** Opening Data shown block **

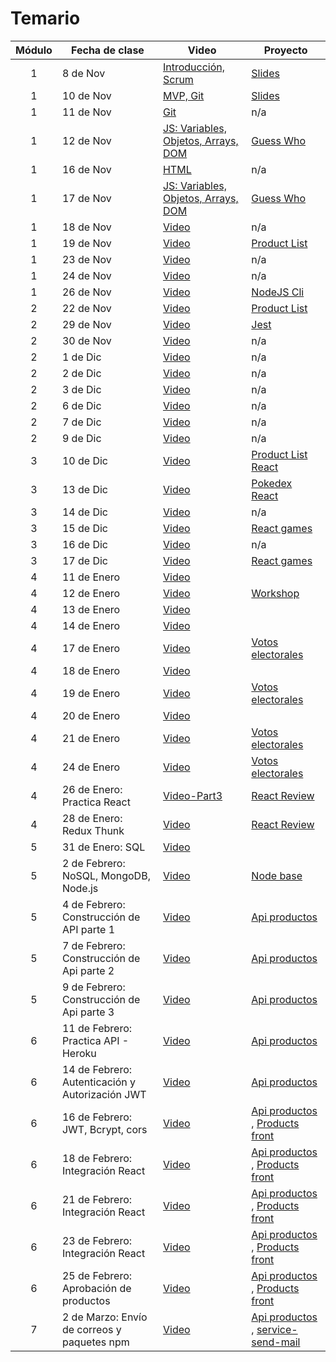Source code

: # Temario

| Módulo | Fecha de clase                                  | Video                                                                                                                  | Proyecto                                                                                       |
| :----: | ----------------------------------------------- | ---------------------------------------------------------------------------------------------------------------------- | ---------------------------------------------------------------------------------------------- |
|   1    | 8 de Nov                                        | [Introducción, Scrum](https://drive.google.com/file/d/17TyrV_fmIlXjleq2TPe92oL486xLkz-g/view?usp=sharing)              | [Slides](resources/slides/Scrum.pdf)                                                           |
|   1    | 10 de Nov                                       | [MVP, Git](https://makeitreal.s3.amazonaws.com/videos/83861016190/2021-11-11/7Dr544Lzc.mp4)                            | [Slides](resources/slides/Git.pdf)                                                             |
|   1    | 11 de Nov                                       | [Git](https://makeitreal.s3.amazonaws.com/videos/83861016190/2021-11-12/ggvzGJWmW.mp4)                                 | n/a                                                                                            |
|   1    | 12 de Nov                                       | [JS: Variables, Objetos, Arrays, DOM](https://makeitreal.s3.amazonaws.com/videos/83861016190/2021-11-13/0yatHvseF.mp4) | [Guess Who](projects/guess-who)                                                                |
|   1    | 16 de Nov                                       | [HTML](https://makeitreal.s3.amazonaws.com/videos/83861016190/2021-11-17/Cj3RKDxEN.mp4)                                | n/a                                                                                            |
|   1    | 17 de Nov                                       | [JS: Variables, Objetos, Arrays, DOM](https://makeitreal.s3.amazonaws.com/videos/83861016190/2021-11-18/O9KMWUC3I.mp4) | [Guess Who](projects/guess-who)                                                                |
|   1    | 18 de Nov                                       | [Video](https://makeitreal.s3.amazonaws.com/videos/83861016190/2021-11-19/s85r8EZwG.mp4)                               | n/a                                                                                            |
|   1    | 19 de Nov                                       | [Video](https://makeitreal.s3.amazonaws.com/videos/83861016190/2021-11-20/QdgSzsvCo.mp4)                               | [Product List](projects/product-list)                                                          |
|   1    | 23 de Nov                                       | [Video](https://makeitreal.s3.amazonaws.com/videos/83861016190/2021-11-24/NRAWunMKa.mp4)                               | n/a                                                                                            |
|   1    | 24 de Nov                                       | [Video](https://makeitreal.s3.amazonaws.com/videos/83861016190/2021-11-25/WlYjOJWbi.mp4)                               | n/a                                                                                            |
|   1    | 26 de Nov                                       | [Video](https://makeitreal.s3.amazonaws.com/videos/83861016190/2021-11-27/Cb6jMNLs2.mp4)                               | [NodeJS Cli](projects/nodejs-cli)                                                              |
|   2    | 22 de Nov                                       | [Video](https://makeitreal.s3.amazonaws.com/videos/83861016190/2021-11-23/hJIdjBvjB.mp4)                               | [Product List](projects/product-list)                                                          |
|   2    | 29 de Nov                                       | [Video](https://makeitreal.s3.amazonaws.com/videos/83861016190/2021-11-30/6nmNm6hTM.mp4)                               | [Jest](projects/nodejs-cli/src/__tests__)                                                      |
|   2    | 30 de Nov                                       | [Video](https://makeitreal.s3.amazonaws.com/videos/83861016190/2021-12-01/0eBu_NpLy.mp4)                               | n/a                                                                                            |
|   2    | 1 de Dic                                        | [Video](https://makeitreal.s3.amazonaws.com/videos/83861016190/2021-12-02/uh4YKsjka.mp4)                               | n/a                                                                                            |
|   2    | 2 de Dic                                        | [Video](https://makeitreal.s3.amazonaws.com/videos/83861016190/2021-12-03/HgxmMj9iR.mp4)                               | n/a                                                                                            |
|   2    | 3 de Dic                                        | [Video](https://makeitreal.s3.amazonaws.com/videos/83861016190/2021-12-04/KvZVGLQXf.mp4)                               | n/a                                                                                            |
|   2    | 6 de Dic                                        | [Video](https://makeitreal.s3.amazonaws.com/videos/83861016190/2021-12-07/EW2ZuHNUh.mp4)                               | n/a                                                                                            |
|   2    | 7 de Dic                                        | [Video](https://makeitreal.s3.amazonaws.com/videos/83861016190/2021-12-08/WYqVQFrCv.mp4)                               | n/a                                                                                            |
|   2    | 9 de Dic                                        | [Video](https://makeitreal.s3.amazonaws.com/videos/83861016190/2021-12-10/eZXRTOkR7.mp4)                               | n/a                                                                                            |
|   3    | 10 de Dic                                       | [Video](https://makeitreal.s3.amazonaws.com/videos/83861016190/2021-12-11/zReHAO2pr.mp4)                               | [Product List React](projects/products-list-react)                                             |
|   3    | 13 de Dic                                       | [Video](https://makeitreal.s3.amazonaws.com/videos/83861016190/2021-12-14/1tjz9YP-l.mp4)                               | [Pokedex React](projects/pokedex)                                                              |
|   3    | 14 de Dic                                       | [Video](https://makeitreal.s3.amazonaws.com/videos/83861016190/2021-12-15/s7GkYD3Yf.mp4)                               | n/a                                                                                            |
|   3    | 15 de Dic                                       | [Video](https://makeitreal.s3.amazonaws.com/videos/83861016190/2021-12-16/QtSIK_3jb.mp4)                               | [React games](projects/games)                                                                  |
|   3    | 16 de Dic                                       | [Video](https://makeitreal.s3.amazonaws.com/videos/83861016190/2021-12-17/Vaq5__yBO.mp4)                               | n/a                                                                                            |
|   3    | 17 de Dic                                       | [Video](https://makeitreal.s3.amazonaws.com/videos/83861016190/2021-12-18/u97t-7CO5.mp4)                               | [React games](projects/games)                                                                  |
|   4    | 11 de Enero                                     | [Video](https://makeitreal.s3.amazonaws.com/videos/83861016190/2022-01-12/XD4B3cKFy.mp4)                               |                                                                                                |
|   4    | 12 de Enero                                     | [Video](https://makeitreal.s3.amazonaws.com/videos/83861016190/2022-01-13/h5woglck6.mp4)                               | [Workshop](https://github.com/Dsantiagomj/workshop-react)                                      |
|   4    | 13 de Enero                                     | [Video](https://makeitreal.s3.amazonaws.com/videos/83861016190/2022-01-14/nNKbzY7bf.mp4)                               |                                                                                                |
|   4    | 14 de Enero                                     | [Video](https://makeitreal.s3.amazonaws.com/videos/83861016190/2022-01-15/0yITlX6oH.mp4)                               |                                                                                                |
|   4    | 17 de Enero                                     | [Video](https://makeitreal.s3.amazonaws.com/videos/83861016190/2022-01-18/ntIK2w8xW.mp4)                               | [Votos electorales](projects/resultados-electorales)                                           |
|   4    | 18 de Enero                                     | [Video](https://makeitreal.s3.amazonaws.com/videos/83861016190/2022-01-19/lva6XrBrE.mp4)                               |                                                                                                |
|   4    | 19 de Enero                                     | [Video](https://makeitreal.s3.amazonaws.com/videos/83861016190/2022-01-20/TOBQTZWGt.mp4)                               | [Votos electorales](projects/resultados-electorales)                                           |
|   4    | 20 de Enero                                     | [Video](https://makeitreal.s3.amazonaws.com/videos/83861016190/2022-01-21/3oUi25jha.mp4)                               |                                                                                                |
|   4    | 21 de Enero                                     | [Video](https://makeitreal.s3.amazonaws.com/videos/83861016190/2022-01-22/55KAhAFcq.mp4)                               | [Votos electorales](projects/resultados-electorales)                                           |
|   4    | 24 de Enero                                     | [Video](https://makeitreal.s3.amazonaws.com/videos/83861016190/2022-01-25/OiZgaZV5W.mp4)                               | [Votos electorales](projects/resultados-electorales)                                           |
|   4    | 26 de Enero: Practica React                     | [Video-Part3](https://makeitreal.s3.amazonaws.com/videos/83064569493/2022-01-27/ad_1JdzJW.mp4)                         | [React Review](projects/react-review)                                                          |
|   4    | 28 de Enero: Redux Thunk                        | [Video](https://makeitreal.s3.amazonaws.com/videos/83064569493/2022-01-29/FnZRX7nC0.mp4)                               | [React Review](projects/react-review)                                                          |
|   5    | 31 de Enero: SQL                                | [Video](https://makeitreal.s3.amazonaws.com/videos/83064569493/2022-02-01/eo1bETdcn.mp4)                               |                                                                                                |
|   5    | 2 de Febrero: NoSQL, MongoDB, Node.js           | [Video](https://makeitreal.s3.amazonaws.com/videos/83064569493/2022-02-03/pkWsWiYQx.mp4)                               | [Node base](projects/node-base)                                                                |
|   5    | 4 de Febrero: Construcción de API parte 1       | [Video](https://makeitreal.s3.amazonaws.com/videos/83064569493/2022-02-05/J044wwSPD.mp4)                               | [Api productos](projects/api-products)                                                         |
|   5    | 7 de Febrero: Construcción de Api parte 2       | [Video](https://makeitreal.s3.amazonaws.com/videos/83064569493/2022-02-08/X1xd_iaKc.mp4)                               | [Api productos](projects/api-products)                                                         |
|   5    | 9 de Febrero: Construcción de Api parte 3       | [Video](https://makeitreal.s3.amazonaws.com/videos/83064569493/2022-02-10/ebd1DS-Uz.mp4)                               | [Api productos](projects/api-products)                                                         |
|   6    | 11 de Febrero: Practica API - Heroku            | [Video](https://makeitreal.s3.amazonaws.com/videos/83064569493/2022-02-12/bN5BT1_QM.mp4)                               | [Api productos](projects/api-products)                                                         |
|   6    | 14 de Febrero: Autenticación y Autorización JWT | [Video](https://makeitreal.s3.amazonaws.com/videos/83064569493/2022-02-15/Ce74_XWk3.mp4)                               | [Api productos](projects/api-products)                                                         |
|   6    | 16 de Febrero: JWT, Bcrypt, cors                | [Video](https://makeitreal.s3.amazonaws.com/videos/83064569493/2022-02-17/JADmHyQ9f.mp4)                               | [Api productos](projects/api-products) , [Products front](projects/products-front)             |
|   6    | 18 de Febrero: Integración React                | [Video](https://makeitreal.s3.amazonaws.com/videos/83064569493/2022-02-19/gGsLm3Dna.mp4)                               | [Api productos](projects/api-products) , [Products front](projects/products-front)             |
|   6    | 21 de Febrero: Integración React                | [Video](https://makeitreal.s3.amazonaws.com/videos/83064569493/2022-02-22/dFX-lZC78.mp4)                               | [Api productos](projects/api-products) , [Products front](projects/products-front)             |
|   6    | 23 de Febrero: Integración React                | [Video](https://makeitreal.s3.amazonaws.com/videos/83064569493/2022-02-24/LkL7siP7s.mp4)                               | [Api productos](projects/api-products) , [Products front](projects/products-front)             |
|   6    | 25 de Febrero: Aprobación de productos          | [Video](https://makeitreal.s3.amazonaws.com/videos/83064569493/2022-02-26/k4LxxvRkm.mp4)                               | [Api productos](projects/api-products) , [Products front](projects/products-front)             |
|   7    | 2 de Marzo: Envío de correos y paquetes npm     | [Video](https://makeitreal.s3.amazonaws.com/videos/83064569493/2022-03-03/WUmZGk8zh.mp4)                               | [Api productos](projects/api-products) , [service-send-mail](projects/maria-service-send-mail) |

** Closing Data shown block **

■ Work to be completed
Gather each line in the entries above where the string "Guess" is found.

■ Answer box
|   1    | 12 de Nov                                       | [JS: Variables, Objetos, Arrays, DOM](https://makeitreal.s3.amazonaws.com/videos/83861016190/2021-11-13/0yatHvseF.mp4) | [Guess Who](projects/guess-who)                                                                |
|   1    | 17 de Nov                                       | [JS: Variables, Objetos, Arrays, DOM](https://makeitreal.s3.amazonaws.com/videos/83861016190/2021-11-18/O9KMWUC3I.mp4) | [Guess Who](projects/guess-who)                                                                |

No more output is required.